For far too long, I’ve seen the value in other people that I felt was lacking in myself. Embracing doubt, fear, anxiety, and a sense of worthlessness has long been my M.O. at the retreat, something remarkable happened. This experience would take me to the National Ability Center where I’d find strength in my vulnerability.

Becky Andrews of Resilient Solutions Inc. challenged me and nine other blind and visually impaired women to own our stories. Through our shared connection of sight loss, in four days we developed a sisterhood many people long to acquire. At the retreat, we participated in a number of group activities like archery, hiking, biking, and the challenge course.

So much has happened in my life recently it’s been hard to obtain clarity. The death of one friend, cancer diagnosis of another, then traveling out of state several times in one month has been taxing. I’ve been afraid of falling behind here at Bold Blind Beauty and CAPTIVATING! Even so, life continues in spite of these events and I’m very grateful for all the opportunities that have come my way. Receiving my mom’s message on resiliency was the icing on the cake.

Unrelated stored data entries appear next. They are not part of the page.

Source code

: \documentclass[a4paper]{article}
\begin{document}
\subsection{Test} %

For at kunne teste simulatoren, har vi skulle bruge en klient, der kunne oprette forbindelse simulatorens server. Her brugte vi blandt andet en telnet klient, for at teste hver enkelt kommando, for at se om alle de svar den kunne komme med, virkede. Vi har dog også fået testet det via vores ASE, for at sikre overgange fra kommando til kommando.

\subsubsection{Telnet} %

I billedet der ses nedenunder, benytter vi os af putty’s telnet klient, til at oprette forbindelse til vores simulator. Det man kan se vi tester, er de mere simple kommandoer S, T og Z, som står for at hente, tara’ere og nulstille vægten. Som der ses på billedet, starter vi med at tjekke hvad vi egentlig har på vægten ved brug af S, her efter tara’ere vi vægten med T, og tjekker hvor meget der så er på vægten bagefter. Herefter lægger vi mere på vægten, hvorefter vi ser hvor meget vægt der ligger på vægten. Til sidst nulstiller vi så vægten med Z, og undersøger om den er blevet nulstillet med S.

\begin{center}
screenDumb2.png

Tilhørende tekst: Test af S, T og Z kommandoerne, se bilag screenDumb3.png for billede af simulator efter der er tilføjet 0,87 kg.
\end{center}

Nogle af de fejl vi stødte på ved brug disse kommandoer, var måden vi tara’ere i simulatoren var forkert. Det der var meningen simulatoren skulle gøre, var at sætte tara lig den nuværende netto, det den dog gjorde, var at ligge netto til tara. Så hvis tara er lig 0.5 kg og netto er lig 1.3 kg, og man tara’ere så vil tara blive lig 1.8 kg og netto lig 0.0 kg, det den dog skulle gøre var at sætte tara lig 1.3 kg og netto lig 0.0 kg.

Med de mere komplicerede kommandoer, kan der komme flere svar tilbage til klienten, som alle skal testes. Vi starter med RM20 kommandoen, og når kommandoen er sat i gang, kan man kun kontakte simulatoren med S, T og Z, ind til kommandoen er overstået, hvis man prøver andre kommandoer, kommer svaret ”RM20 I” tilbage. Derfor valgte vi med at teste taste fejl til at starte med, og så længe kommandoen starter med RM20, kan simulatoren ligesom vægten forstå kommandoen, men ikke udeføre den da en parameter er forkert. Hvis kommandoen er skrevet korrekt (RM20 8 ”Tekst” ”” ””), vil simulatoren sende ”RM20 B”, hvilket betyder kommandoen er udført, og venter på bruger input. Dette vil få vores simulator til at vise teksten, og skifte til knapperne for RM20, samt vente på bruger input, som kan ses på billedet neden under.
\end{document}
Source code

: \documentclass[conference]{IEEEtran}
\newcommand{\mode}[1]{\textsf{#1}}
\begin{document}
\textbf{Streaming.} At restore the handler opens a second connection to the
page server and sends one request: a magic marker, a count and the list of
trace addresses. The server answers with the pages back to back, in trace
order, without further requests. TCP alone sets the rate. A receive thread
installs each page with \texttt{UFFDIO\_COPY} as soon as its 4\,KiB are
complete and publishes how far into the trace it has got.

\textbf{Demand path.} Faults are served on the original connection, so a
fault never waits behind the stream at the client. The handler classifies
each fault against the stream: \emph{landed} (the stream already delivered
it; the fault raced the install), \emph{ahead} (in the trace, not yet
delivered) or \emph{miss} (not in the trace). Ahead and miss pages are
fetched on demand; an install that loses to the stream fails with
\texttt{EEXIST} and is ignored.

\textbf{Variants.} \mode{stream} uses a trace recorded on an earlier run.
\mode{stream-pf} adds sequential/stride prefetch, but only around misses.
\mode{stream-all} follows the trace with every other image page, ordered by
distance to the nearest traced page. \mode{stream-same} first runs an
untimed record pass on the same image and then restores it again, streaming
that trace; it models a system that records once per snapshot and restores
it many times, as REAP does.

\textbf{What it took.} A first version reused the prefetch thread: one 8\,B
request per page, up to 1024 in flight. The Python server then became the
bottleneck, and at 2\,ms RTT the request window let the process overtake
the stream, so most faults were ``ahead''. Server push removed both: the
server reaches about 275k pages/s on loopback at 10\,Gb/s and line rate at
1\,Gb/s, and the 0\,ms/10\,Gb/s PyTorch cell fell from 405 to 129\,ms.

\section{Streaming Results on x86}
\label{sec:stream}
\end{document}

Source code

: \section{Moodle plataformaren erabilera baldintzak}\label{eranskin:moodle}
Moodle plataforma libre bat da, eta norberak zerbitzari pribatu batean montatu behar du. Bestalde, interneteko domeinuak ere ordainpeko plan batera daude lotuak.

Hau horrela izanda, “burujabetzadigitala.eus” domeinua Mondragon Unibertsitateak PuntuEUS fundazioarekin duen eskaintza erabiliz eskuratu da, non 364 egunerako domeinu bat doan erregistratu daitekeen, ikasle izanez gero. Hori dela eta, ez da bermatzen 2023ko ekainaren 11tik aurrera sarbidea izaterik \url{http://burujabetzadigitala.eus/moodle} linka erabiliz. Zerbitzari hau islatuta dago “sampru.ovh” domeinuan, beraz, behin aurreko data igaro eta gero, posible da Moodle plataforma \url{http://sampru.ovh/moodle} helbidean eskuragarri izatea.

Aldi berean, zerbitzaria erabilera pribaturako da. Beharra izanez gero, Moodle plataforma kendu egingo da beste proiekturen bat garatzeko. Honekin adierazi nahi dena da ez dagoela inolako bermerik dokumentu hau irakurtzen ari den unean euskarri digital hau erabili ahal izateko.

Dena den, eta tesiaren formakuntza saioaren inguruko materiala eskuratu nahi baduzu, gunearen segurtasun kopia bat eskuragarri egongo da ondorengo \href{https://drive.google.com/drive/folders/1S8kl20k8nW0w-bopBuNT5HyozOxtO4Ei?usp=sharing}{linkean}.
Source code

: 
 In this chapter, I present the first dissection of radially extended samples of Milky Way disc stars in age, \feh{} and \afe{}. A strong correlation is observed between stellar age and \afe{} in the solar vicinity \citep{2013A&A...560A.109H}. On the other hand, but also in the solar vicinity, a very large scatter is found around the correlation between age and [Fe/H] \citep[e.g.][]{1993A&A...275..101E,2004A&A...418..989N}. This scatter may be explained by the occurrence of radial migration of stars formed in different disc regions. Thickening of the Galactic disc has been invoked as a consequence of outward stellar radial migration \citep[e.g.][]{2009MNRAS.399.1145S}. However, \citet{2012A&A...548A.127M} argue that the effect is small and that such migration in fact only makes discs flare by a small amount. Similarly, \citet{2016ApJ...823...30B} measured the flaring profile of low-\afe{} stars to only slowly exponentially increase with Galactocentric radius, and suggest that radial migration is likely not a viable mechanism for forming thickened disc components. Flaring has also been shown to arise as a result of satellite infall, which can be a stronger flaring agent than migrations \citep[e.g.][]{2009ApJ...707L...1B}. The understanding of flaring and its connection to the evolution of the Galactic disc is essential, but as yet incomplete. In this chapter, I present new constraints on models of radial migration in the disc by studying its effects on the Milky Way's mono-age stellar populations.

Featured Image Description:

  • In this photo, I am 45 feet above the ground crossing a log suspended in mid-air. One of the course staff members guided me across by walking backward as I held her left hand.

Additional Photos:

  • A gallery of three images showing me in stages of climbing the rock wall.
  • Another gallery of three photos showing a group of us at the summit of our hike. A group photo of everyone who biked and a photo of Becky and me posing in the bike shed.